Brazil was an open-air laboratory available and unknown. The richness of its natural resources and the virgin beauty of the vegetation, along with the diversity, offered the exuberance of the fauna and the flora, besides minerals and much water in mighty rivers, full of fishing varieties. In this way, researchers, intellectuals and clergymen of different Catholic denominations were responsible for the diverse collection of atlases and geographical maps, anatomy and physiology of animals and plants that, along with the discovery of the unpublished and exotic, were classified in families and species also linked to nature in the form of artistic descriptions.
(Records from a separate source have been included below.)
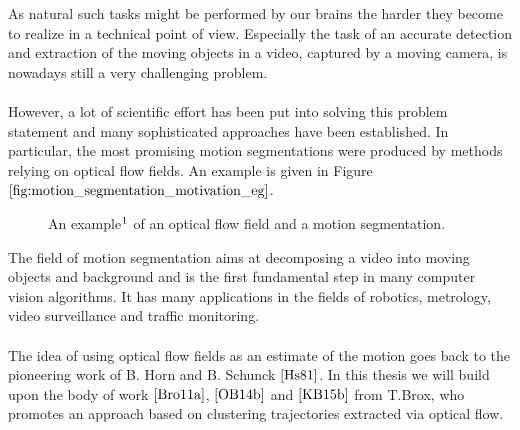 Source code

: As natural such tasks might be performed by our brains the harder they become to realize in a technical point of view. Especially the task of an accurate detection and extraction of the moving objects in a video, captured by a moving camera, is nowadays still a very challenging problem. \\ \\
However, a lot of scientific effort has been put into solving this problem statement and many sophisticated approaches have been established. In particular, the most promising motion segmentations were produced by methods relying on optical flow fields. An example is given in Figure $\ref{fig:motion_segmentation_motivation_eg}$.
\begin{figure}[H]
\begin{center}
\end{center}
\caption[Motion Segmentation Motivation Example]{An example$\footnotemark$ of an optical flow field and a motion segmentation. }
\label{fig:motion_segmentation_motivation_eg}
\end{figure}
The field of motion segmentation aims at decomposing a video into moving objects and background and is the first fundamental step in many computer vision algorithms. It has many applications in the fields of robotics, metrology, video surveillance and traffic monitoring. \\ \\
The idea of using optical flow fields as an estimate of the motion goes back to the pioneering work of B. Horn and B. Schunck $\cite{Hs81}$. In this thesis we will build upon the body of work $\cite{Bro11a}$, $\cite{OB14b}$ and $\cite{KB15b}$ from T.Brox, who promotes an approach based on clustering trajectories extracted via optical flow. \\ \\
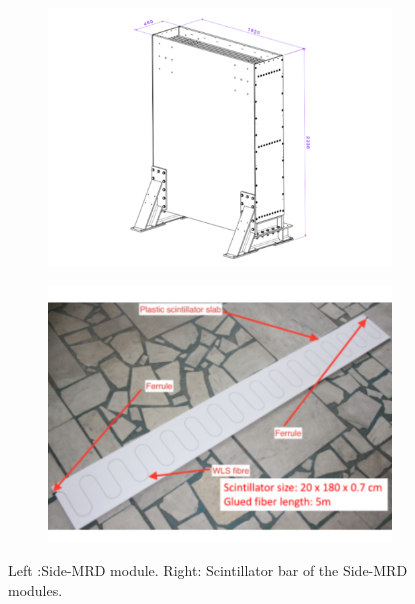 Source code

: \begin{figure}[tbhp]
  \begin{center}
   \begin{subfigure}{0.58\textwidth}
     \includegraphics[width=\linewidth]{fig/side_mrd_structure.pdf}
    \end{subfigure}
  \begin{subfigure}{0.4\textwidth}
      \includegraphics[width=\linewidth]{fig/side_mrd_scintillator.pdf}
    \end{subfigure}    
    \end{center}
  \caption{Left :Side-MRD module. Right: Scintillator bar of the Side-MRD modules.
}
\label{fig:side_mrd}
\end{figure}


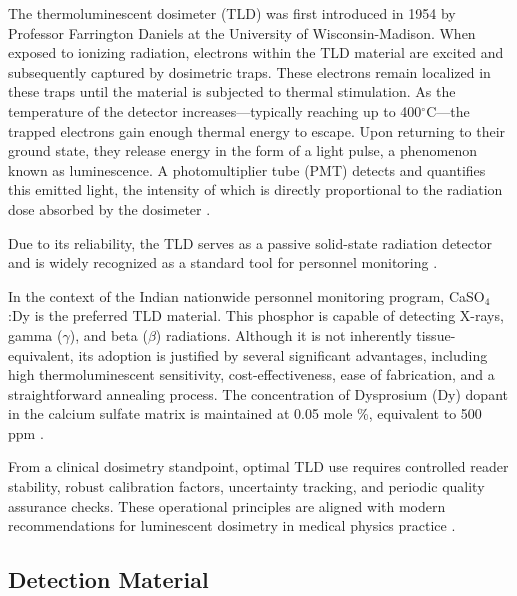 The thermoluminescent dosimeter (TLD) was first introduced in 1954 by Professor Farrington Daniels at the University of Wisconsin-Madison. When exposed to ionizing radiation, electrons within the TLD material are excited and subsequently captured by dosimetric traps. These electrons remain localized in these traps until the material is subjected to thermal stimulation. As the temperature of the detector increases—typically reaching up to 400$^\circ$C—the trapped electrons gain enough thermal energy to escape. Upon returning to their ground state, they release energy in the form of a light pulse, a phenomenon known as luminescence. A photomultiplier tube (PMT) detects and quantifies this emitted light, the intensity of which is directly proportional to the radiation dose absorbed by the dosimeter \cite{rivera_thermoluminescence_2012,gibbons_khans_2020}.

Due to its reliability, the TLD serves as a passive solid-state radiation detector and is widely recognized as a standard tool for personnel monitoring \cite{kry_aapm_2020}.

In the context of the Indian nationwide personnel monitoring program, CaSO$_4$:Dy is the preferred TLD material. This phosphor is capable of detecting X-rays, gamma ($\gamma$), and beta ($\beta$) radiations. Although it is not inherently tissue-equivalent, its adoption is justified by several significant advantages, including high thermoluminescent sensitivity, cost-effectiveness, ease of fabrication, and a straightforward annealing process. The concentration of Dysprosium (Dy) dopant in the calcium sulfate matrix is maintained at 0.05 mole \%, equivalent to 500 ppm \cite{del_sol_fernandez_thermoluminescent_2016,nuraeni_preliminary_2017}.

From a clinical dosimetry standpoint, optimal TLD use requires controlled reader stability, robust calibration factors, uncertainty tracking, and periodic quality assurance checks. These operational principles are aligned with modern recommendations for luminescent dosimetry in medical physics practice \cite{kry_aapm_2020}.

\subsection{Detection Material}

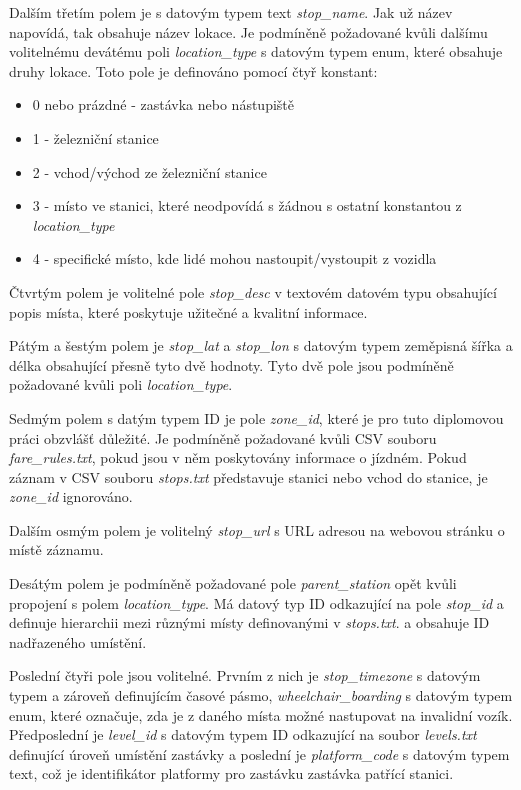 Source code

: Dalším třetím polem je s datovým typem text \textit{stop\_name}. Jak už název napovídá, tak obsahuje název lokace. 
Je podmíněně požadované kvůli dalšímu volitelnému devátému poli \textit{location\_type} s datovým typem enum, 
které obsahuje druhy lokace.
Toto pole je definováno pomocí čtyř konstant:
\begin{itemize} 
\item 0 nebo prázdné - zastávka nebo nástupiště
\item 1 - železniční stanice 
\item 2 - vchod/východ ze železniční stanice 
\item 3 - místo ve stanici, které neodpovídá s žádnou s ostatní konstantou z \textit{location\_type} 
\item 4 - specifické místo, kde lidé mohou nastoupit/vystoupit z vozidla
\end{itemize}

Čtvrtým polem je volitelné pole \textit{stop\_desc} v textovém datovém typu obsahující popis místa, 
které poskytuje užitečné a kvalitní informace.

Pátým a šestým polem je \textit{stop\_lat} a \textit{stop\_lon} s datovým typem zeměpisná šířka a délka
obsahující přesně tyto dvě hodnoty. Tyto dvě pole jsou podmíněně požadované kvůli poli \textit{location\_type}.

Sedmým polem s datým typem ID je pole \textit{zone\_id}, které je pro tuto diplomovou práci obzvlášť důležité.
Je podmíněně požadované kvůli CSV souboru \textit{fare\_rules.txt}, pokud jsou v něm poskytovány informace o jízdném.
Pokud záznam v CSV souboru \textit{stops.txt} představuje stanici nebo vchod do stanice, je \textit{zone\_id} ignorováno.

Dalším osmým polem je volitelný \textit{stop\_url} s URL adresou na webovou stránku o místě záznamu.

Desátým polem je podmíněně požadované pole \textit{parent\_station} opět kvůli propojení s polem \textit{location\_type}.
Má datový typ ID odkazující na pole \textit{stop\_id} a definuje hierarchii mezi různými místy definovanými v \textit{stops.txt}. 
a obsahuje ID nadřazeného umístění.

Poslední čtyři pole jsou volitelné. Prvním z nich je \textit{stop\_timezone} s datovým typem a zároveň definujícím časové
pásmo, \textit{wheelchair\_boarding} s datovým typem enum, které označuje, zda je z daného místa možné nastupovat na invalidní vozík.
Předposlední je \textit{level\_id} s datovým typem ID odkazující na soubor \textit{levels.txt} definující úroveň
umístění zastávky a poslední je \textit{platform\_code} s datovým typem text, 
což je identifikátor platformy pro zastávku zastávka patřící stanici.

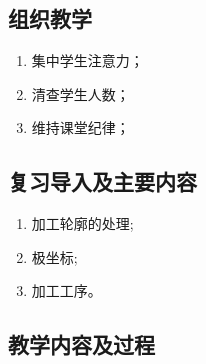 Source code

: \jxhj{%
	}

\makeshouye %

\subsection{组织教学}
\begin{enumerate}[\hspace{2em}1、]
	\item 集中学生注意力；
	\item 清查学生人数；
	\item 维持课堂纪律；
\end{enumerate}
\subsection{复习导入及主要内容}
\begin{enumerate}[1、]
	\item 加工轮廓的处理;
	\item 极坐标;
	\item 加工工序。
\end{enumerate}


\subsection{教学内容及过程}

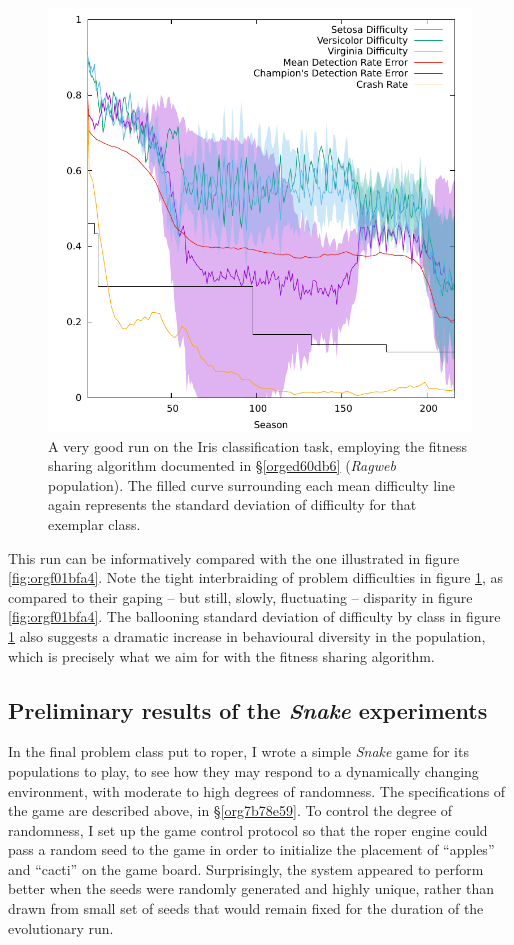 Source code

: \documentclass[12pt,glossary]{dalthesis}
\begin{document}
\begin{figure}[htbp]
\centering
\includegraphics[width=.9\linewidth]{../images/plots/sharing.pdf}
\caption{\label{fig:org45e078d}
A very good run on the Iris classification task, employing the fitness sharing algorithm documented in \S \ref{orged60db6} (\emph{Ragweb} population). The filled curve surrounding each mean difficulty line again represents the standard deviation of difficulty for that exemplar class.}
\end{figure}



This run can be informatively compared with the one illustrated in figure
\ref{fig:orgf01bfa4}. Note the tight interbraiding of problem difficulties in
figure \ref{fig:org45e078d}, as compared to their gaping -- but still, slowly,
fluctuating -- disparity in figure \ref{fig:orgf01bfa4}. The ballooning standard
deviation of difficulty by class in figure \ref{fig:org45e078d} also suggests
a dramatic increase in behavioural diversity in the population, which is
precisely what we aim for with the fitness sharing algorithm.


\subsection{Preliminary results of the \emph{Snake} experiments}
\label{sec:orga082a54}
\label{org9e547ab}

In the final problem class put to \gls{roper}, I wrote a simple \emph{Snake} game
\cite{snakefight} for its populations to play, to see how they may respond to a
dynamically changing environment, with moderate to high degrees of randomness.
The specifications of the game are described above, in \S \ref{org7b78e59}.
To control the degree of randomness, I set up the game control protocol so that
the \gls{roper} engine could pass a random seed to the game in order to initialize
the placement of ``apples'' and ``cacti'' on the game board. Surprisingly, the 
system appeared to perform better when the seeds were randomly generated and
highly unique, rather than drawn from small set of seeds that would remain fixed
for the duration of the evolutionary run. 
\end{document}
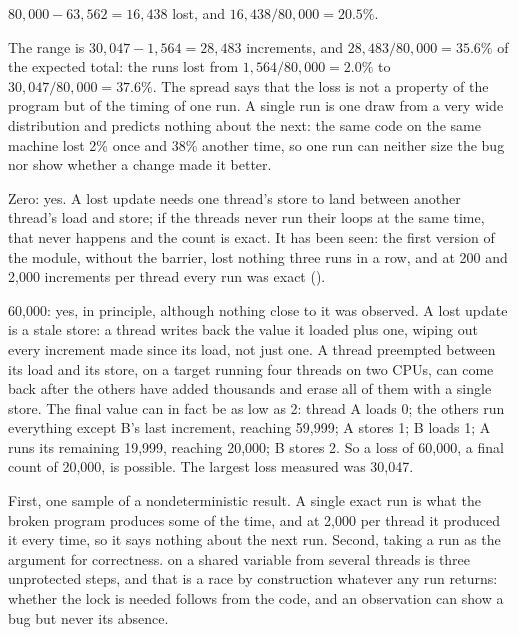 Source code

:  $80{,}000 - 63{,}562 = 16{,}438$ lost, and $16{,}438 / 80{,}000 = 20.5\%$.

 The range is $30{,}047 - 1{,}564 = 28{,}483$ increments, and
$28{,}483 / 80{,}000 = 35.6\%$ of the expected total: the runs lost from $1{,}564 / 80{,}000 =
2.0\%$ to $30{,}047 / 80{,}000 = 37.6\%$. The spread says that the loss is not a property of the
program but of the timing of one run. A single run is one draw from a very wide distribution and
predicts nothing about the next: the same code on the same machine lost 2\% once and 38\% another
time, so one run can neither size the bug nor show whether a change made it better.

 Zero: yes. A lost update needs one thread's store to land between another thread's load
and store; if the threads never run their loops at the same time, that never happens and the count
is exact. It has been seen: the first version of the module, without the barrier, lost nothing
three runs in a row, and at 200 and 2,000 increments per thread every run was exact
().

60,000: yes, in principle, although nothing close to it was observed. A lost update is a stale
store: a thread writes back the value it loaded plus one, wiping out every increment made since its
load, not just one. A thread preempted between its load and its store, on a 
target running four threads on two CPUs, can come back after the others have added thousands and
erase all of them with a single store. The final value can in fact be as low as 2: thread A loads 0;
the others run everything except B's last increment, reaching 59,999; A stores 1; B loads 1; A runs
its remaining 19,999, reaching 20,000; B stores 2. So a loss of 60,000, a final count of 20,000, is
possible. The largest loss measured was 30,047.

 First, one sample of a nondeterministic result. A single exact run is what the broken
program produces some of the time, and at 2,000 per thread it produced it every time, so it says
nothing about the next run. Second, taking a run as the argument for correctness. 
on a shared variable from several threads is three unprotected steps, and that is a race by
construction whatever any run returns: whether the lock is needed follows from the code, and an
observation can show a bug but never its absence.


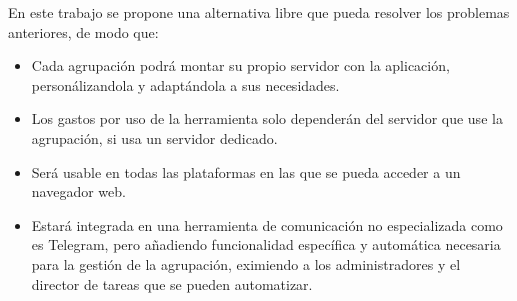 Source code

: En este trabajo se propone una alternativa libre que pueda resolver los problemas anteriores, de modo que:

\begin{itemize}
    \item Cada agrupación podrá montar su propio servidor con la aplicación, personálizandola y adaptándola a sus necesidades.
    \item Los gastos por uso de la herramienta solo dependerán del servidor que use la agrupación, si usa un servidor dedicado.
    \item Será usable en todas las plataformas en las que se pueda acceder a un navegador web.
    \item Estará integrada en una herramienta de comunicación no especializada como es Telegram, pero añadiendo funcionalidad específica y automática necesaria para la gestión de la agrupación, eximiendo a los administradores y el director de tareas que se pueden automatizar.
\end{itemize}

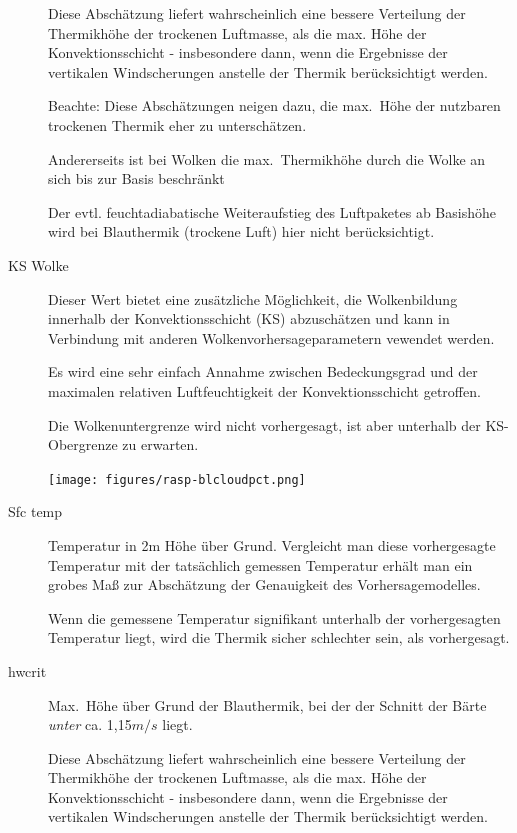 \begin{description}
Diese Abschätzung liefert  wahrscheinlich eine bessere Verteilung der Thermikhöhe
der trockenen Luftmasse, als die max. Höhe der Konvektionsschicht - insbesondere
dann, wenn die Ergebnisse der vertikalen Windscherungen anstelle der Thermik berücksichtigt
werden.

Beachte: Diese Abschätzungen neigen dazu, die max.\ Höhe der
nutzbaren trockenen Thermik eher zu unterschätzen.

Andererseits ist bei Wolken die max.\ Thermikhöhe durch  die Wolke an sich bis
zur Basis  beschränkt

Der evtl. feuchtadiabatische Weiteraufstieg des Luftpaketes ab Basishöhe wird bei
Blauthermik (trockene Luft) hier nicht berücksichtigt.

\item[KS Wolke]
Dieser Wert bietet eine zusätzliche Möglichkeit, die Wolkenbildung innerhalb der
Konvektionsschicht (KS) abzuschätzen und kann in Verbindung mit anderen
Wolkenvorhersageparametern vewendet werden.

Es wird eine sehr einfach Annahme zwischen Bedeckungsgrad und der maximalen
relativen Luftfeuchtigkeit der Konvektionsschicht getroffen.

Die Wolkenuntergrenze wird nicht vorhergesagt, ist aber unterhalb der
 KS-Obergrenze zu erwarten.


\begin{center}
\texttt{[image: figures/rasp-blcloudpct.png]}
\end{center}

\item[Sfc temp]
Temperatur in 2m Höhe über Grund.
Vergleicht man diese vorhergesagte Temperatur mit der tatsächlich gemessen Temperatur
erhält man ein grobes Maß  zur Abschätzung der Genauigkeit des Vorhersagemodelles.

Wenn die gemessene Temperatur signifikant unterhalb der vorhergesagten Temperatur
liegt, wird die Thermik sicher schlechter sein, als vorhergesagt.
\item[hwcrit]
Max.\ Höhe über Grund der Blauthermik, bei der der Schnitt der Bärte  \textsl{unter} ca. 1,15$m/s$ liegt.

Diese Abschätzung liefert  wahrscheinlich eine bessere Verteilung der Thermikhöhe
der trockenen Luftmasse, als die max. Höhe der Konvektionsschicht - insbesondere
dann, wenn die Ergebnisse der vertikalen Windscherungen anstelle der Thermik berücksichtigt
werden.


\end{description}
Only in the 19th century did some research institutes emerge as scientific entities. It was in this context that the Botanical Garden (1808), the National Observatory (1827), the Museu Paraense Emílio Goeldi (1866) – the first unit to do social research in Brazil -, the Agronomic Institute of Campinas (1887) of Mineralogy of Ouro Preto and, at the threshold of the 20th century, Manguinhos (1900), now Fiocruz in Rio de Janeiro, and Instituto Butantã (1900) in São Paulo were instituted.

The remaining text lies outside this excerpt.